WHAT THE TASK REQUIRES -> The word "проект" marks the lines to keep; find each one in the data and copy it.

SOURCE DATA ->

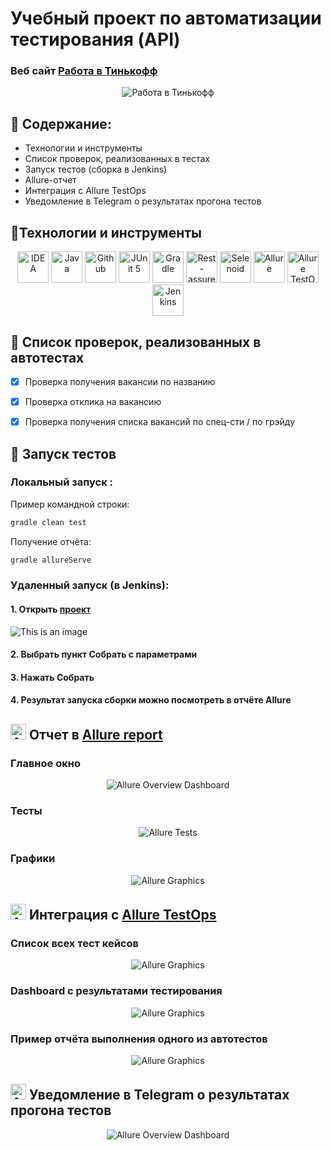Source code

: # Учебный проект по автоматизации тестирования (API)
### Веб сайт <a target="_blank" href="https://www.tinkoff.ru/career/it/about/">Работа в Тинькофф</a>

<p align="center">
<img title="Работа в Тинькофф" src="images/screens/api-tinkoff-page.png">
</p>

## :maple_leaf: Содержание:

- Технологии и инструменты
- Список проверок, реализованных в тестах
- Запуск тестов (сборка в Jenkins)
- Allure-отчет
- Интеграция с Allure TestOps
- Уведомление в Telegram о результатах прогона тестов

## :maple_leaf:Технологии и инструменты

<p align="center">
<a href="https://www.jetbrains.com/idea/"><img src="images/logo/Idea.svg" width="50" height="50"  alt="IDEA"/></a>
<a href="https://www.java.com/"><img src="images/logo/Java.svg" width="50" height="50"  alt="Java"/></a>
<a href="https://github.com/"><img src="images/logo/GitHub.svg" width="50" height="50"  alt="Github"/></a>
<a href="https://junit.org/junit5/"><img src="images/logo/Junit5.svg" width="50" height="50"  alt="JUnit 5"/></a>
<a href="https://gradle.org/"><img src="images/logo/Gradle.svg" width="50" height="50"  alt="Gradle"/></a>
<a href="https://rest-assured.io/"><img src="images/logo/Rest-Assured.png" width="50" height="50"  alt="Rest-assured"/></a>
<a href="https://aerokube.com/selenoid/"><img src="images/logo/Selenoid.svg" width="50" height="50"  alt="Selenoid"/></a>
<a href="https://github.com/allure-framework/allure2"><img src="images/logo/Allure.svg" width="50" height="50"  alt="Allure"/></a>
<a href="https://qameta.io/"><img src="images/logo/Allure_TO.svg" width="50" height="50"  alt="Allure TestOps"/></a>
<a href="https://www.jenkins.io/"><img src="images/logo/Jenkins.svg" width="50" height="50"  alt="Jenkins"/></a>
</p>

## :maple_leaf: Список проверок, реализованных в автотестах

- [x] Проверка получения вакансии по названию
- [x] Проверка отклика на вакансию
- [x] Проверка получения списка вакансий по спец-сти / по грэйду


## :maple_leaf: Запуск тестов

###  Локальный запуск :
Пример командной строки:
```bash
gradle clean test
```
Получение отчёта:
```bash
gradle allureServe
```
###  Удаленный запуск (в Jenkins):
#### 1. Открыть <a target="_blank" href="https://jenkins.autotests.cloud/job/C16-NazilyaMullagildina_API-tests/">проект</a>

![This is an image](/images/screens/api-Jenkins-main.png)

#### 2. Выбрать пункт **Собрать с параметрами**
#### 3. Нажать **Собрать**
#### 4. Результат запуска сборки можно посмотреть в отчёте Allure

## <img src="images/logo/Allure.svg" width="25" height="25"  alt="Allure"/></a> Отчет в <a target="_blank" href="https://jenkins.autotests.cloud/job/C16-NazilyaMullagildina_API-tests/3/allure/">Allure report</a>

###  Главное окно

<p align="center">
<img title="Allure Overview Dashboard" src="images/screens/api-allureRep_dashboard.png">
</p>

###  Тесты

<p align="center">
<img title="Allure Tests" src="images/screens/api-allureRep_TK.png">
</p>

###  Графики

<p align="center">
<img title="Allure Graphics" src="images/screens/api-allureRep-Graphs.png">
</p>

## <img src="images/logo/Allure_TO.svg" width="25" height="25"  alt="Allure"/></a> Интеграция с <a target="_blank" href="https://allure.autotests.cloud/project/1865/dashboards/2126">Allure TestOps</a>
### Cписок всех тест кейсов
<p align="center">
<img title="Allure Graphics" src="images/screens/api-allureTO_Suites.png">
</p>


### Dashboard с результатами тестирования
<p align="center">
<img title="Allure Graphics" src="images/screens/api-allureTO_dashboard.png">
</p>

### Пример отчёта выполнения одного из автотестов
<p align="center">
<img title="Allure Graphics" src="images/screens/api-allureTO_TK.png">
</p>

## <img src="images/logo/Telegram.svg" width="25" height="25"  alt="Allure"/></a> Уведомление в Telegram о результатах прогона тестов

<p align="center">
<img title="Allure Overview Dashboard" src="images/screens/api-telegramNotif.png" >
</p>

PROBLEM SOLUTION ->
: # Учебный проект по автоматизации тестирования (API)
#### 1. Открыть <a target="_blank" href="https://jenkins.autotests.cloud/job/C16-NazilyaMullagildina_API-tests/">проект</a>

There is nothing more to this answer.